Well, it didn’t seem to phase Patrick – he ran away a second time.  Unfortunately, his dream telling him to ‘prepare to return to his homeland’ would again be unfulfilled… the boat he jumped was headed to Gaul (France), not England.  He spent the next 7 years travelling Europe, studying at the Lerin Monastery in France.  Some sources try to add that he made a pitstop home in between all of this, but a return to England would cause the dates to be incorrect, so it’s not likely that’s true.

Then Patty spent 15 years at Auxerre were he became a disciple of Saint Germanus of Auxerre and was possibly ordained about 417.   It is said that he ‘felt’ the Lord calling him to ministry in Ireland, the place of his captivity… in truth, there are writings that indicate that he had a vision in which he heard voices in the wood of Focult. In the vision, he heard ‘a cry from many people together’ and he read a writing in which this cry was named ‘the voice of the Irish.’

(If that makes any sense, you’re doing better than I am.  This guy has weird visions that aren’t answered by God… so where they come from, who the heck knows.)

There is conflicting information about his consecration  – either St. Germanus consecrated him bishop about 432, and sent him to Ireland to succeed Saint Palladius, the first bishop, who had died earlier that year, or Patrick was made a Bishop by Pope Celestine in the year 432 and, together with a small band of followers, travelled to Ireland to commence the conversion.   Take your pick.

Familiar with the Irish language and culture, Patrick chose to incorporate traditional ritual into his lessons of Christianity instead of attempting to eradicate native Irish beliefs.  ((A typical Catholic/Christian practice, if you’ve followed by blogs on the subject, and how that TOTALLY messed up everything and compromised the Gospel in the end.))  For instance, he used bonfires to celebrate Easter since the Irish were used to honoring their gods with fire. He also superimposed a sun, a powerful Irish symbol, onto the Christian cross to create what is now called a Celtic cross, so that veneration of the symbol would seem more natural to the Irish.

There is no reliable account of his work in Ireland. Legends include the stories that he drove snakes from Ireland, and that he described the Trinity by referring to the shamrock, and that he singlehandedly converted Ireland.  All of which aren’t true – he was not the first Christian in Ireland, and reptiles were never a problem there.  On top of that, his writings indicate a straightforward gospel message – he stuck to the Romans Road, siting Paul’s book to the Romans 30 times in the only 2 writings we have.  Snakes, leprechauns and charms were distant from him.   “The Hymn,” written in ancient Irish, and also known as “The Breastplate” is often attributed to him, but in actuality was not one of his writings.

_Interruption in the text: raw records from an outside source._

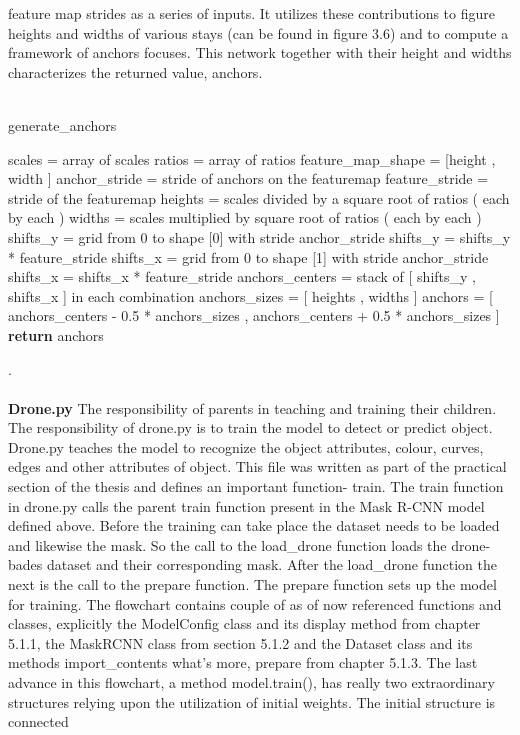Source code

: feature map strides as a series of inputs. It utilizes these contributions to figure heights and widths of various stays (can be found in figure 3.6) and to compute a framework of anchors
focuses. This network together with their height and widths characterizes the returned value, anchors.
\\
\\
\begin{algorithm}[H]
  \caption{generate\_anchors}
  \SetAlgoLined
  \DontPrintSemicolon
  scales = array of scales\;
ratios = array of ratios\;
feature\_map\_shape = [height , width ]\;
anchor\_stride = stride of anchors on the featuremap\;
feature\_stride = stride of the featuremap\;
 heights = scales divided by a square root of ratios ( each by each )\;
 widths = scales multiplied by square root of ratios ( each by each )\;
 shifts\_y = grid from 0 to shape [0] with stride anchor\_stride\;
 shifts\_y = shifts\_y * feature\_stride\;
 shifts\_x = grid from 0 to shape [1] with stride anchor\_stride\;
 shifts\_x = shifts\_x * feature\_stride\;
 anchors\_centers = stack of [ shifts\_y , shifts\_x ] in each combination\;
anchors\_sizes = [ heights , widths ]\;
anchors = [ anchors\_centers - 0.5 * anchors\_sizes , anchors\_centers + 0.5 * anchors\_sizes ]\;
\textbf{return} anchors
\end{algorithm}
.\\
\\
\textbf{Drone.py}
The responsibility of parents in teaching and training their children. The responsibility of drone.py is to train the model to detect or 
predict object. Drone.py teaches the model to recognize the object attributes, colour, curves, edges and other attributes of object. 
This file was written as part of the practical section of the thesis and defines an important function- train. 
The train function in drone.py calls the parent train function present in the Mask R-CNN model defined above.  Before the training can take place the dataset needs to be loaded and likewise the mask. So the call to the load\_drone function loads the drone-bades dataset and their corresponding mask.   
After the load\_drone function the next is the call to the prepare function. The prepare function sets up the model for training.
The flowchart contains couple of as of now referenced functions and classes, explicitly the ModelConfig class and its display method from chapter 5.1.1, the MaskRCNN 
class from section 5.1.2 and the Dataset class and its methods import\_contents what's more, prepare from chapter 5.1.3. 
The last advance in this flowchart, a method model.train(), has really two extraordinary structures relying upon the utilization of initial weights. The initial structure is connected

There was some contact with the pope. He visited Rome in 442 and 444. As the first real organizer of the Irish Church, Patrick is called the Apostle of Ireland.  Patrick organized the Church into territorial sees, raised the standard of scholarship, and worked to bring Ireland into a closer relationship with the Western Church.

So now you know the true story of St. Patrick.